Why do l still stay? I don’t know. Do l want out? Yes please….

This is a start to a new life, this is not a competition with anyone else. This is just my story…


 

I just want to thank this woman for being brave enough to share her truth. For being brave enough to become vulnerable and begin to honestly face herself and her situation. They say that the first step to recovery is acknowledging the issue.

 

Anonymous, I hope and pray that you grow to understand that you deserve a life that is filled with joy and contentment whether single or married, and I pray you begin the journey to getting there.
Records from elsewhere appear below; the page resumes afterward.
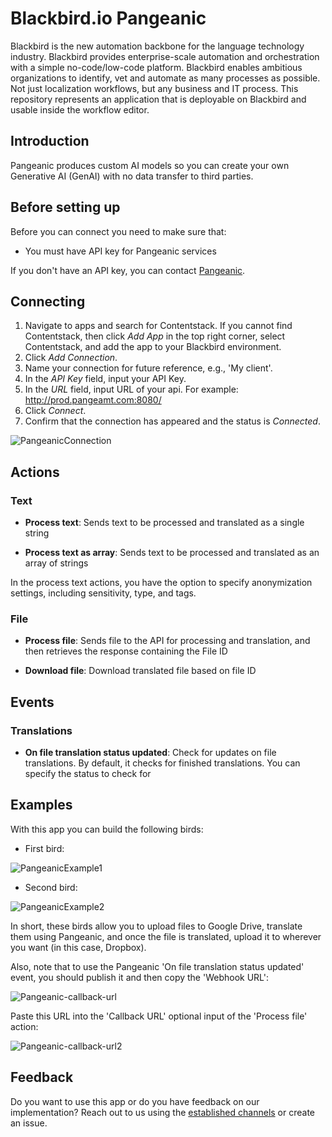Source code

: # Blackbird.io Pangeanic

Blackbird is the new automation backbone for the language technology industry. Blackbird provides enterprise-scale automation and orchestration with a simple no-code/low-code platform. Blackbird enables ambitious organizations to identify, vet and automate as many processes as possible. Not just localization workflows, but any business and IT process. This repository represents an application that is deployable on Blackbird and usable inside the workflow editor.

## Introduction

<!-- begin docs -->

Pangeanic produces custom AI models so you can create your own Generative AI (GenAI) with no data transfer to third parties.

## Before setting up

Before you can connect you need to make sure that:

- You must have API key for Pangeanic services

If you don't have an API key, you can contact [Pangeanic](https://pangeanic.com/translation-technology/translate-easy).

## Connecting 

1. Navigate to apps and search for Contentstack. If you cannot find Contentstack, then click _Add App_ in the top right corner, select Contentstack, and add the app to your Blackbird environment.
2. Click _Add Connection_.
3. Name your connection for future reference, e.g., 'My client'.
4. In the _API Key_ field, input your API Key.
5. In the _URL_ field, input URL of your api. For example: http://prod.pangeamt.com:8080/
5. Click _Connect_.
6. Confirm that the connection has appeared and the status is _Connected_.

![PangeanicConnection](image/README/PangeanicConnection.png)

## Actions

### Text

- **Process text**: Sends text to be processed and translated as a single string

- **Process text as array**: Sends text to be processed and translated as an array of strings

In the process text actions, you have the option to specify anonymization settings, including sensitivity, type, and tags.

### File

- **Process file**: Sends file to the API for processing and translation, and then retrieves the response containing the File ID

- **Download file**: Download translated file based on file ID

## Events

### Translations

- **On file translation status updated**: Check for updates on file translations. By default, it checks for finished translations. You can specify the status to check for

## Examples

With this app you can build the following birds:

- First bird: 

![PangeanicExample1](image/README/PangeanicExample1.png)

- Second bird:

![PangeanicExample2](image/README/PangeanicExample2.png)

In short, these birds allow you to upload files to Google Drive, translate them using Pangeanic, and once the file is translated, upload it to wherever you want (in this case, Dropbox).

Also, note that to use the Pangeanic 'On file translation status updated' event, you should publish it and then copy the 'Webhook URL':

![Pangeanic-callback-url](image/README/Pangeanic-callback-url.png)

Paste this URL into the 'Callback URL' optional input of the 'Process file' action:

![Pangeanic-callback-url2](image/README/Pangeanic-callback-url2.png)

## Feedback

Do you want to use this app or do you have feedback on our implementation? Reach out to us using the [established channels](https://www.blackbird.io/) or create an issue.

<!-- end docs -->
I pray that you choose to be selfish in this season and seek out the help that you need, not just to benefit you but for the well-being of your children too. You are worth it because Christ says so and showed it already by willfully dying for you.

 

Ladies, thank you for taking the time to read this post. Please do feel free to leave a word of hope, love and encouragement for our Anonymous. If you find yourself in or know anyone in a similar position as Anonymous, please do reach out to the relevant helplines here. Alternatively, feel free to drop my team and I an email and we would be more than willing to walk with you to a place of hope and healing.

 

In that same breath, I just wanted to remind you about our retreat at the end of this year sis. You may not be in an abusive relationship/marriage but you may still find yourself struggling to find true contentment and joy in life. You may just be feeling drained emotionally, spiritually, mentally or physically. Or perhaps, you are just missing contact with like-minded women as you look to arm yourself to have a better 2019. In that case, I want to invite you to join us at our H.E.R. Retreat at the end of the year. Email us at theblackafricanwoman@gmail.com for more.

 

Until next time sis.

Much love,

Sonia Dee

 

HER RETREAT Detailed Poster

Author: Sonia Dube

Sonia is a young black African woman (bAw) wholly in love with Jesus Christ and trying to make a difference in this world with and for Him. She is a daughter, sister, friend, colleague, confidant, cheerleader and a Life Coach (amongst other things).

4 thoughts

  1. How does someone get to that level? How is such a contrast possible? – Grow up in the church, loved by people (meaning he is good on the surface), got married and all and then somewhere somehow things “changed” or things came to the surface… If this guy is/was normal all his life and he somehow ended up in this space then we have some serious problems in our churches..the script will be repeated.. Its really it’s sad to read this as a man.

    Liked by 1 person

    1. Hi Simon, thank you for your comment. It’s refreshing to Hearn this perspective from a guy. The church does have work to do for sure. I think the fact that we can now openly speak about these issues is the beginning of our recovery as a people and a church.

      Like

  2. I want to say this post has resonated with me in so many ways because I am living this life. I have no idea why I stay and of course I want to leave. It would be better to be wholly single and not live like a married single. The church has a lot of work to do because sadly this is not an isolated case. He just didn’t become narcissistic, he has always been. He just did a superb job hiding it. I wish there was a way to get out and stay out and live happily ever after. Even if that means being by myself and the children.

    Liked by 1 person

    1. Hi Nita, firstly I just want to say I am sorry about your current situation and the pain you must be experiencing. I appreciate your courage to share it too because as you say, this (as well as your case) is not an isolated case. Another woman will receive strength in knowing she’s not the only one going through this. Know that you can absolutely get out and live the life Christ died to give you. Please hold on to that promise.